Neural Machine Translation for NLPIA 2nd Edition
Project description
# Neural Machine Translation (NMT)
## Description
This is the Neural Machine Translation package for NLPIA 2nd Edition. Currently support Spanish-English Seq2Seq model using 1-layer GRU with Bag-of-Word accuracy
## Installation
If you just want to install nmt package from PyPI channel:
`console $ pip install nmt==0.0.4 `
If you want to modify the source code to run experiments you’ll need to install dependencis in an environment and then install the package in –editable mode.
### Environment
Dependencies:
NLTK
editdistance
Create a conda environment where you can install all the dependencies like pytorch, pandas, nltk, spacy, and scikit-learn.
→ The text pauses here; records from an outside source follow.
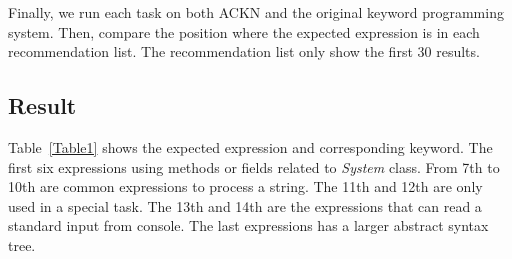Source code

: \documentclass[PRO,english]{ipsj}
\begin{document}
Finally, we run each task on both ACKN and the original keyword programming system. Then, compare the position where the expected expression is in each recommendation list. The recommendation list only show the first 30 results.

\subsection{Result}
Table~\ref{Table1} shows the expected expression and corresponding keyword. The first six expressions using methods or fields related to \textit{System} class. From 7th to 10th are common expressions to process a string. The 11th and 12th are only used in a special task. The 13th and 14th are the expressions that can read a standard input from console. The last expressions has a larger abstract syntax tree.
\end{document}
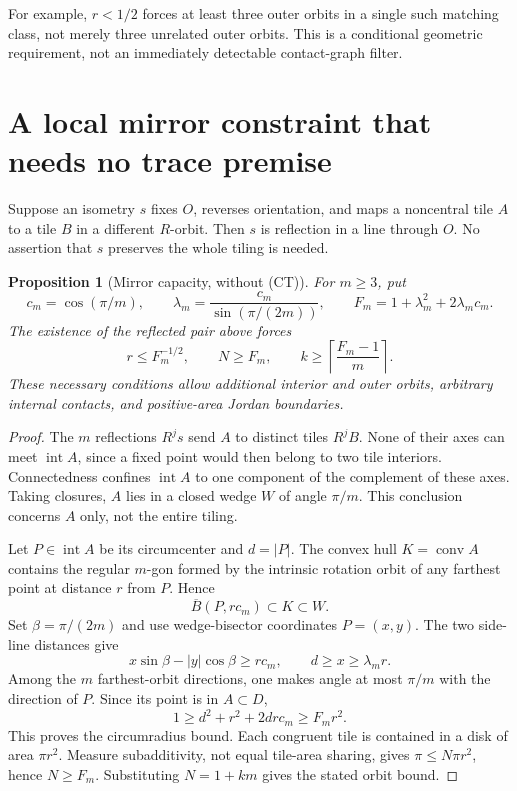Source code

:\documentclass[11pt]{article}
\newtheorem{proposition}{Proposition}
\newcommand{\Int}{\operatorname{int}}
\newcommand{\conv}{\operatorname{conv}}
\begin{document}
For example, $r<1/2$ forces at least three outer orbits in a single such
matching class, not merely three unrelated outer orbits. This is a conditional
geometric requirement, not an immediately detectable contact-graph filter.

\section{A local mirror constraint that needs no trace premise}

Suppose an isometry $s$ fixes $O$, reverses orientation, and maps a noncentral
tile $A$ to a tile $B$ in a different $R$-orbit. Then $s$ is reflection in a
line through $O$. No assertion that $s$ preserves the whole tiling is needed.

\begin{proposition}[Mirror capacity, without (CT)]\label{prop:mirror}
For $m\geq3$, put
\[
 c_m=\cos(\pi/m),\qquad
 \lambda_m=\frac{c_m}{\sin(\pi/(2m))},\qquad
 F_m=1+\lambda_m^2+2\lambda_m c_m.
\]
The existence of the reflected pair above forces
\[
 r\leq F_m^{-1/2},\qquad N\geq F_m,
 \qquad k\geq\left\lceil\frac{F_m-1}{m}\right\rceil.
\]
These necessary conditions allow additional interior and outer orbits, arbitrary
internal contacts, and positive-area Jordan boundaries.
\end{proposition}

\begin{proof}
The $m$ reflections $R^js$ send $A$ to distinct tiles $R^jB$. None of their
axes can meet $\Int A$, since a fixed point would then belong to two tile
interiors. Connectedness confines $\Int A$ to one component of the complement
of these axes. Taking closures, $A$ lies in a closed wedge $W$ of angle
$\pi/m$. This conclusion concerns $A$ only, not the entire tiling.

Let $P\in\Int A$ be its circumcenter and $d=|P|$. The convex hull
$K=\conv A$ contains the regular $m$-gon formed by the intrinsic rotation
orbit of any farthest point at distance $r$ from $P$. Hence
\[
 \overline B(P,r c_m)\subset K\subset W.
\]
Set $\beta=\pi/(2m)$ and use wedge-bisector coordinates $P=(x,y)$.
The two side-line distances give
\[
 x\sin\beta-|y|\cos\beta\geq r c_m,
 \qquad d\geq x\geq\lambda_m r.
\]
Among the $m$ farthest-orbit directions, one makes angle at most $\pi/m$
with the direction of $P$. Since its point is in $A\subset D$,
\[
 1\geq d^2+r^2+2dr c_m\geq F_m r^2.
\]
This proves the circumradius bound. Each congruent tile is contained in a
disk of area $\pi r^2$. Measure subadditivity, not equal tile-area sharing,
gives $\pi\leq N\pi r^2$, hence $N\geq F_m$. Substituting $N=1+km$
gives the stated orbit bound.
\end{proof}
\end{document}
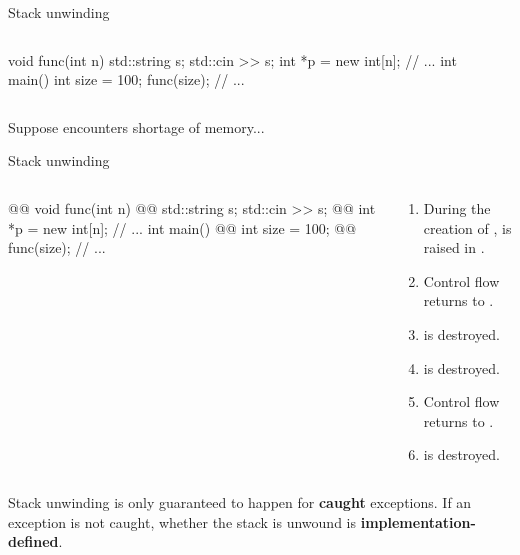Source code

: \documentclass[aspectratio=169]{beamer}
\begin{document}
\begin{frame}[fragile]{Stack unwinding}
  \begin{columns}
    \begin{column}{0.5\textwidth}
      \begin{cpp}[\small]
    void func(int n) {
      std::string s;
      std::cin >> s;
      int *p = new int[n];
      // ...
    }
    int main() {
      int size = 100;
      func(size);
      // ...
    }
      \end{cpp}
    \end{column}
    \begin{column}{0.5\textwidth}
    \end{column}
  \end{columns}
  Suppose  encounters shortage of memory...
\end{frame}

\begin{frame}[fragile]{Stack unwinding}
  \begin{columns}
    \begin{column}{0.4\linewidth}
      \begin{cpp}[\small]
@\onslide<4>{\pinkbox}@    void func(int n) {
@@      std::string s;
      std::cin >> s;
@@    int *p = new int[n];
      // ...
    }
    int main() {
@\onslide<6>{\pinkbox}@      int size = 100;
@@      func(size);
      // ...
    }
      \end{cpp}
    \end{column}
    \begin{column}{0.6\linewidth}
      \begin{enumerate}
        \item During the creation of ,  is raised in .
        \item Control flow returns to .
        \item {} is destroyed.
        \item {} is destroyed.
        \item Control flow returns to .
        \item {} is destroyed.
      \end{enumerate}
    \end{column}
  \end{columns}
  \begin{notice}
    Stack unwinding is only guaranteed to happen for \textbf{caught} exceptions. If an exception is not caught, whether the stack is unwound is \textbf{implementation-defined}.
  \end{notice}
\end{frame}
\end{document}
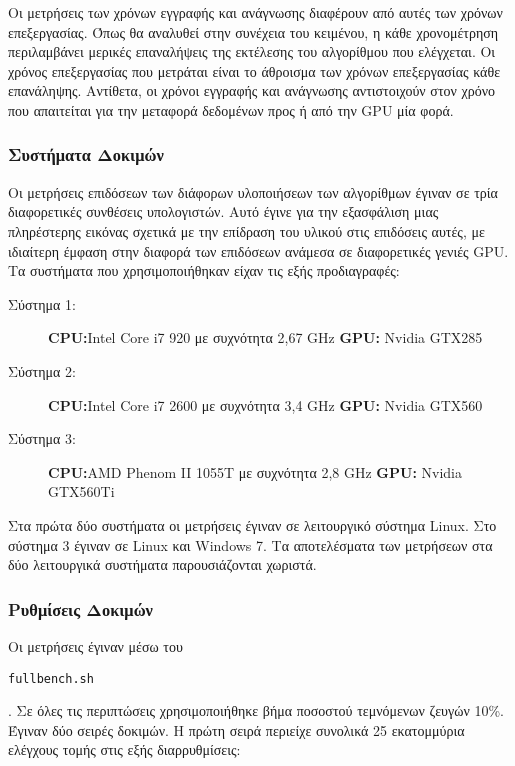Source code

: Οι μετρήσεις των χρόνων εγγραφής και ανάγνωσης διαφέρουν από αυτές των χρόνων επεξεργασίας. Όπως θα αναλυθεί στην συνέχεια του κειμένου, η κάθε χρονομέτρηση περιλαμβάνει μερικές επαναλήψεις της εκτέλεσης του αλγορίθμου που ελέγχεται. Οι χρόνος επεξεργασίας που μετράται είναι το άθροισμα των χρόνων επεξεργασίας κάθε επανάληψης. Αντίθετα, οι χρόνοι εγγραφής και ανάγνωσης αντιστοιχούν στον χρόνο που απαιτείται για την μεταφορά δεδομένων προς ή από την GPU μία φορά.   

\subsubsection*{Συστήματα Δοκιμών}

Οι μετρήσεις επιδόσεων των διάφορων υλοποιήσεων των αλγορίθμων έγιναν σε τρία διαφορετικές συνθέσεις υπολογιστών. Αυτό έγινε για την εξασφάλιση μιας πληρέστερης εικόνας σχετικά με την επίδραση του υλικού στις επιδόσεις αυτές, με ιδιαίτερη έμφαση στην διαφορά των επιδόσεων ανάμεσα σε διαφορετικές γενιές GPU. Τα συστήματα που χρησιμοποιήθηκαν είχαν τις εξής προδιαγραφές:

\begin{description}
  \item[Σύστημα 1:]\textbf{CPU:}Intel Core i7 920 με συχνότητα 2,67 GHz \textbf{GPU:} Nvidia GTX285 %
  \item[Σύστημα 2:]\textbf{CPU:}Intel Core i7 2600 με συχνότητα 3,4 GHz \textbf{GPU:} Nvidia GTX560 %
  \item[Σύστημα 3:]\textbf{CPU:}AMD Phenom II 1055T με συχνότητα 2,8 GHz \textbf{GPU:} Nvidia GTX560Ti %
\end{description}

Στα πρώτα δύο συστήματα οι μετρήσεις έγιναν σε λειτουργικό σύστημα Linux. Στο σύστημα 3 έγιναν σε Linux και Windows 7. Τα αποτελέσματα των μετρήσεων στα δύο λειτουργικά συστήματα παρουσιάζονται χωριστά.

\subsubsection*{Ρυθμίσεις Δοκιμών}

Οι μετρήσεις έγιναν μέσω του \begin{english}\verb!fullbench.sh!\end{english}. Σε όλες τις περιπτώσεις χρησιμοποιήθηκε βήμα ποσοστού τεμνόμενων ζευγών 10\%. Έγιναν δύο σειρές δοκιμών. Η πρώτη σειρά περιείχε συνολικά 25 εκατομμύρια ελέγχους τομής στις εξής διαρρυθμίσεις:

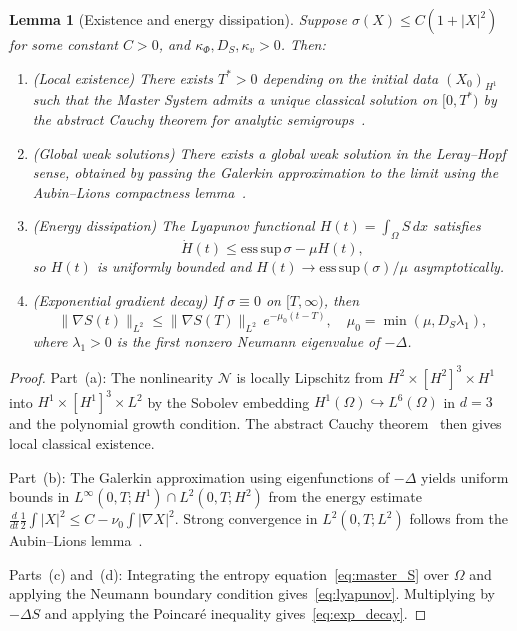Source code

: \documentclass[12pt,a4paper]{article}
\theoremstyle{plain}
\newtheorem{lemma}[theorem]{Lemma}
\theoremstyle{definition}
\theoremstyle{remark}
\begin{document}
\begin{lemma}[Existence and energy dissipation]
\label{lem:existence}
Suppose $\sigma(X) \leq C(1 + |X|^2)$ for some constant $C > 0$, and
$\kappa_\Phi, D_S, \kappa_v > 0$. Then:
\begin{enumerate}[label=\textup{(\alph*)}]
  \item \textup{(Local existence)} There exists $T^* > 0$ depending on the initial
    data $(X_0)_{H^1}$ such that the Master System admits a unique classical solution
    on $[0,T^*)$ by the abstract Cauchy theorem for analytic
    semigroups~\cite{Pazy1983}.
  \item \textup{(Global weak solutions)} There exists a global weak solution in the
    Leray--Hopf sense, obtained by passing the Galerkin approximation to the limit
    using the Aubin--Lions compactness lemma~\cite{Lions1969}.
  \item \textup{(Energy dissipation)} The Lyapunov functional
    $H(t) = \int_\Omega S\,dx$ satisfies
    \begin{equation}
      \dot{H}(t) \leq \mathrm{ess\,sup}\,\sigma - \mu H(t),
      \label{eq:lyapunov}
    \end{equation}
    so $H(t)$ is uniformly bounded and $H(t)\to \mathrm{ess\,sup}(\sigma)/\mu$
    asymptotically.
  \item \textup{(Exponential gradient decay)} If $\sigma\equiv 0$ on $[T,\infty)$, then
    \begin{equation}
      \|\nabla S(t)\|_{L^2} \leq \|\nabla S(T)\|_{L^2}\,e^{-\mu_0(t-T)},
      \quad \mu_0 = \min(\mu, D_S\lambda_1),
      \label{eq:exp_decay}
    \end{equation}
    where $\lambda_1 > 0$ is the first nonzero Neumann eigenvalue of $-\Delta$.
\end{enumerate}
\end{lemma}

\begin{proof}
Part~(a): The nonlinearity $\mathcal{N}$ is locally Lipschitz from $H^2\times[H^2]^3\times H^1$
into $H^1\times[H^1]^3\times L^2$ by the Sobolev embedding $H^1(\Omega)\hookrightarrow L^6(\Omega)$
in $d=3$ and the polynomial growth condition. The abstract Cauchy theorem~\cite{Pazy1983}
then gives local classical existence.

Part~(b): The Galerkin approximation using eigenfunctions of $-\Delta$ yields
uniform bounds in $L^\infty(0,T;H^1)\cap L^2(0,T;H^2)$ from the energy estimate
$\frac{d}{dt}\frac{1}{2}\int|X|^2 \leq C - \nu_0\int|\nabla X|^2$. Strong convergence
in $L^2(0,T;L^2)$ follows from the Aubin--Lions lemma~\cite{Lions1969}.

Parts~(c) and~(d): Integrating the entropy equation~\eqref{eq:master_S} over $\Omega$
and applying the Neumann boundary condition gives~\eqref{eq:lyapunov}. Multiplying
by $-\Delta S$ and applying the Poincar\'{e} inequality gives~\eqref{eq:exp_decay}.
\end{proof}
\end{document}
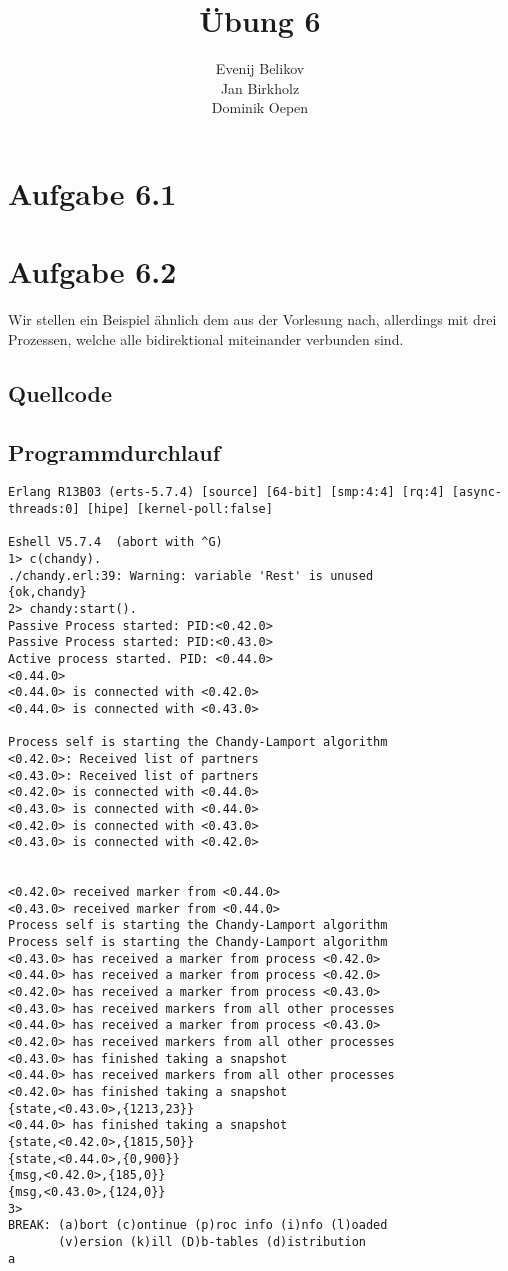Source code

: \documentclass{scrartcl}
\begin{document}
\title{Übung 6}
\author{Evenij Belikov\\Jan Birkholz\\Dominik Oepen}
\maketitle

\section*{Aufgabe 6.1}

\section*{Aufgabe 6.2}
Wir stellen ein Beispiel ähnlich dem aus der Vorlesung nach, allerdings mit drei Prozessen,
welche alle bidirektional miteinander verbunden sind.

\subsection*{Quellcode}


\subsection*{Programmdurchlauf}
\begin{verbatim}
Erlang R13B03 (erts-5.7.4) [source] [64-bit] [smp:4:4] [rq:4] [async-threads:0] [hipe] [kernel-poll:false]

Eshell V5.7.4  (abort with ^G)
1> c(chandy).
./chandy.erl:39: Warning: variable 'Rest' is unused
{ok,chandy}
2> chandy:start().
Passive Process started: PID:<0.42.0>
Passive Process started: PID:<0.43.0>
Active process started. PID: <0.44.0>
<0.44.0>
<0.44.0> is connected with <0.42.0>
<0.44.0> is connected with <0.43.0>
   
Process self is starting the Chandy-Lamport algorithm
<0.42.0>: Received list of partners
<0.43.0>: Received list of partners
<0.42.0> is connected with <0.44.0>
<0.43.0> is connected with <0.44.0>
<0.42.0> is connected with <0.43.0>
<0.43.0> is connected with <0.42.0>
   
   
<0.42.0> received marker from <0.44.0>
<0.43.0> received marker from <0.44.0>
Process self is starting the Chandy-Lamport algorithm
Process self is starting the Chandy-Lamport algorithm
<0.43.0> has received a marker from process <0.42.0>
<0.44.0> has received a marker from process <0.42.0>
<0.42.0> has received a marker from process <0.43.0>
<0.43.0> has received markers from all other processes
<0.44.0> has received a marker from process <0.43.0>
<0.42.0> has received markers from all other processes
<0.43.0> has finished taking a snapshot
<0.44.0> has received markers from all other processes
<0.42.0> has finished taking a snapshot
{state,<0.43.0>,{1213,23}}
<0.44.0> has finished taking a snapshot
{state,<0.42.0>,{1815,50}}
{state,<0.44.0>,{0,900}}
{msg,<0.42.0>,{185,0}}
{msg,<0.43.0>,{124,0}}
3> 
BREAK: (a)bort (c)ontinue (p)roc info (i)nfo (l)oaded
       (v)ersion (k)ill (D)b-tables (d)istribution
a
\end{verbatim}
\end{document}
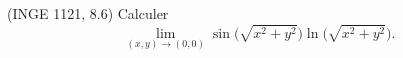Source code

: 

\begin{exercice}\label{exoFoncDeuxVar0015}

	(INGE 1121, 8.6) Calculer
	\begin{equation}
		\lim_{(x,y)\to (0,0)}\sin\big( \sqrt{x^2+y^2} \big)\ln\big( \sqrt{x^2+y^2} \big).
	\end{equation}

\end{exercice}
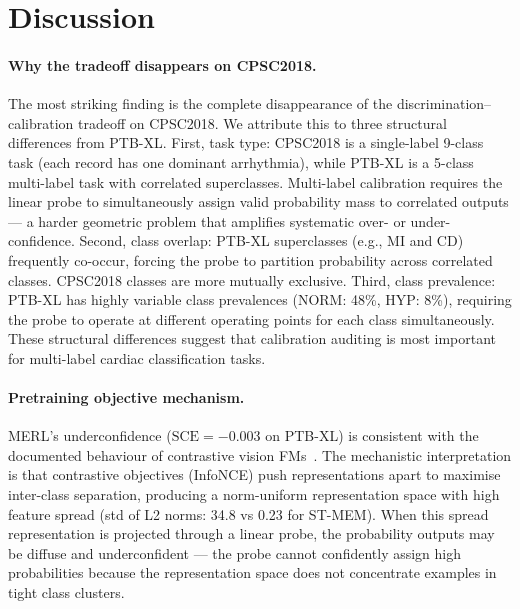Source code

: \section{Discussion}
\label{sec:discussion}

\paragraph{Why the tradeoff disappears on CPSC2018.}
The most striking finding is the complete disappearance of the discrimination--calibration
tradeoff on CPSC2018. We attribute this to three structural differences from PTB-XL.
First, task type: CPSC2018 is a single-label 9-class task (each record has one dominant
arrhythmia), while PTB-XL is a 5-class multi-label task with correlated superclasses.
Multi-label calibration requires the linear probe to simultaneously assign valid probability
mass to correlated outputs --- a harder geometric problem that amplifies systematic
over- or under-confidence.
Second, class overlap: PTB-XL superclasses (e.g., MI and CD) frequently co-occur,
forcing the probe to partition probability across correlated classes. CPSC2018 classes
are more mutually exclusive.
Third, class prevalence: PTB-XL has highly variable class prevalences
(NORM: 48\%, HYP: 8\%), requiring the probe to operate at different operating points
for each class simultaneously. These structural differences suggest that calibration
auditing is most important for multi-label cardiac classification tasks.

\paragraph{Pretraining objective mechanism.}
MERL's underconfidence ($\text{SCE}=-0.003$ on PTB-XL) is consistent with the
documented behaviour of contrastive vision FMs~\citep{hekler2025beyond}. The mechanistic
interpretation is that contrastive objectives (InfoNCE) push representations apart to
maximise inter-class separation, producing a norm-uniform representation space with high
feature spread (std of L2 norms: 34.8 vs 0.23 for ST-MEM). When this spread representation
is projected through a linear probe, the probability outputs may be diffuse and underconfident
--- the probe cannot confidently assign high probabilities because the representation space
does not concentrate examples in tight class clusters.

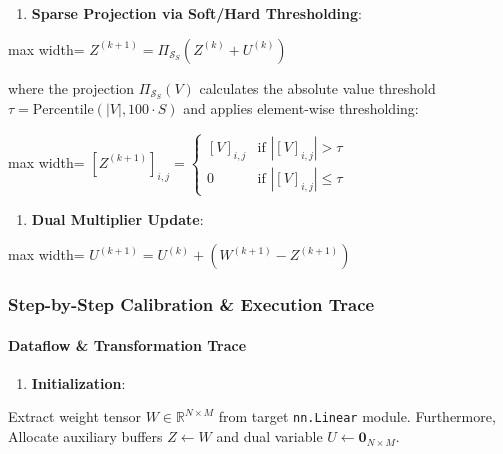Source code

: \begin{enumerate}
\item \textbf{Sparse Projection via Soft/Hard Thresholding}:
\end{enumerate}
\begin{center}
\begin{adjustbox}{max width=\columnwidth}
$\displaystyle
Z^{(k+1)} = \Pi_{\mathcal{S}_S} \left( Z^{(k)} + U^{(k)} \right)
$
\end{adjustbox}
\end{center}
where the projection $\Pi_{\mathcal{S}_S}(V)$ calculates the absolute value threshold $\tau = \text{Percentile}(|V|, 100 \cdot S)$ and applies element-wise thresholding:
\begin{center}
\begin{adjustbox}{max width=\columnwidth}
$\displaystyle
[Z^{(k+1)}]_{i,j} = \begin{cases} [V]_{i,j} & \text{if } |[V]_{i,j}| > \tau \\ 0 & \text{if } |[V]_{i,j}| \le \tau \end{cases}
$
\end{adjustbox}
\end{center}

\begin{enumerate}
\item \textbf{Dual Multiplier Update}:
\end{enumerate}
\begin{center}
\begin{adjustbox}{max width=\columnwidth}
$\displaystyle
U^{(k+1)} = U^{(k)} + \left( W^{(k+1)} - Z^{(k+1)} \right)
$
\end{adjustbox}
\end{center}


\subsubsection*{Step-by-Step Calibration \& Execution Trace}

\paragraph{Dataflow \& Transformation Trace}

\begin{enumerate}
\item \textbf{Initialization}:
\end{enumerate}
Extract weight tensor $W \in \mathbb{R}^{N \times M}$ from target \texttt{nn.Linear} module. Furthermore, Allocate auxiliary buffers $Z \leftarrow W$ and dual variable $U \leftarrow \mathbf{0}_{N \times M}$.

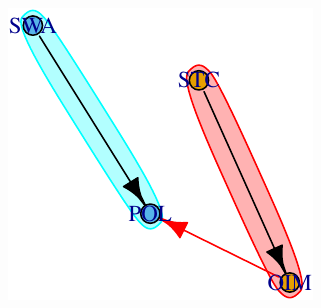 \documentclass[
]{jss}
\begin{document}
\begin{CodeChunk}


\begin{center}\includegraphics{netmap_oim_files/figure-latex/unnamed-chunk-4-1} \end{center}

\end{CodeChunk}
\end{document}
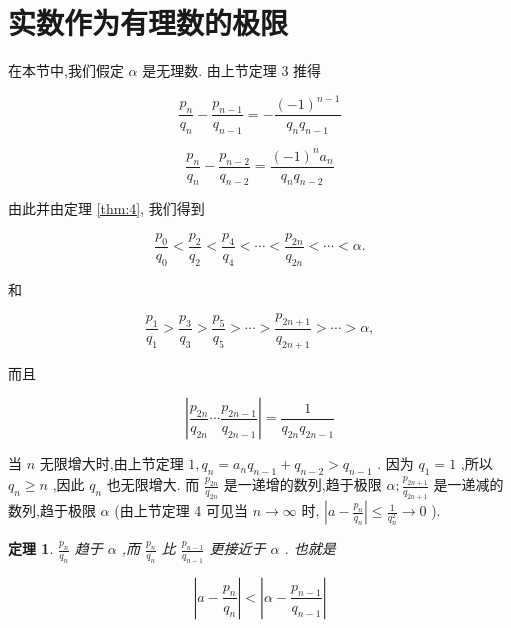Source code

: \documentclass{ctexart}
\newtheorem{theorem}{\indent 定理}[section]
\begin{document}
\section{实数作为有理数的极限}

在本节中,我们假定 \(\alpha\) 是无理数. 由上节定理 3 推得

\[
\frac{{p}_{n}}{{q}_{n}} - \frac{{p}_{n - 1}}{{q}_{n - 1}} = - \frac{{\left( -1\right) }^{n - 1}}{{q}_{n}{q}_{n - 1}}
\]

\[
\frac{{p}_{n}}{{q}_{n}} - \frac{{p}_{n - 2}}{{q}_{n - 2}} = \frac{{\left( -1\right) }^{n}{a}_{n}}{{q}_{n}{q}_{n - 2}}
\]

由此并由定理 \ref{thm:4}, 我们得到

\[
\frac{{p}_{0}}{{q}_{0}} < \frac{{p}_{2}}{{q}_{2}} < \frac{{p}_{4}}{{q}_{4}} < \cdots < \frac{{p}_{2n}}{{q}_{2n}} < \cdots < \alpha.
\]

和

\[
\frac{{p}_{1}}{{q}_{1}} > \frac{{p}_{3}}{{q}_{3}} > \frac{{p}_{5}}{{q}_{5}} > \cdots > \frac{{p}_{{2n} + 1}}{{q}_{{2n} + 1}} > \cdots > \alpha ,
\]

而且

\[
\left| {\frac{{p}_{2n}}{{q}_{2n}}\cdots \frac{{p}_{{2n} - 1}}{{q}_{{2n} - 1}}}\right| = \frac{1}{{q}_{2n}{q}_{{2n} - 1}}
\]

当 \(n\) 无限增大时,由上节定理 \(1,{q}_{n} = {a}_{n}{q}_{n - 1} + {q}_{n - 2} > {q}_{n - 1}\) . 因为 \({q}_{1} = 1\) ,所以 \({q}_{n} \geq n\) ,因此 \({q}_{n}\) 也无限增大. 而 \(\frac{{p}_{2n}}{{\dot{q}}_{2n}}\) 是一递增的数列,趋于极限 \(\alpha ;\frac{{p}_{{2n} + 1}}{{q}_{{2n} + 1}}\) 是一递减的数列,趋于极限 \(\alpha\) (由上节定理 4 可见当 \(n \rightarrow \infty\) 时, \(\left| {a - \frac{{p}_{n}}{{q}_{n}}}\right| \leq \frac{1}{{q}_n^2} \rightarrow 0\) ).

\begin{theorem}
  \label{thm:5}
  \(\frac{{p}_{n}}{{q}_{n}}\) 趋于 \(\alpha\) ,而 \(\frac{{p}_{n}}{{q}_{n}}\) 比 \(\frac{{p}_{n - 1}}{{q}_{n - 1}}\) 更接近于 \(\alpha\) . 也就是

\[
\left| {a - \frac{{p}_{n}}{{q}_{n}}}\right| < \left| {\alpha - \frac{{p}_{n - 1}}{{q}_{n - 1}}}\right|
\]
\end{theorem}
\end{document}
Jupyter is also installed so developers can experiment in jupyter console (ipython) and Data Scientists can use jupyter notebook.
`console $ conda update -y -n base -c defaults conda $ conda create -y -n nmt 'python=3.7.9' $ conda env update -n nmt -f environment.yml $ conda activate nmt || source activate nmt `
## Usage
### Train an NMT model
Activate conda env with the nmt package installed
nmt –config ${model_hyperparameter_json} –epochs ${num_epoch} –data_path ${training_file} –model_checkpoint_dir ${export_path} –metrics_dir ${metrics_path}
### Parameters
Model Hyperparameter Json: Name of the config file (under the experiment subdirectory)
Epoch: Number of Epoch
Training Text File: Directory of the training corpus (.txt)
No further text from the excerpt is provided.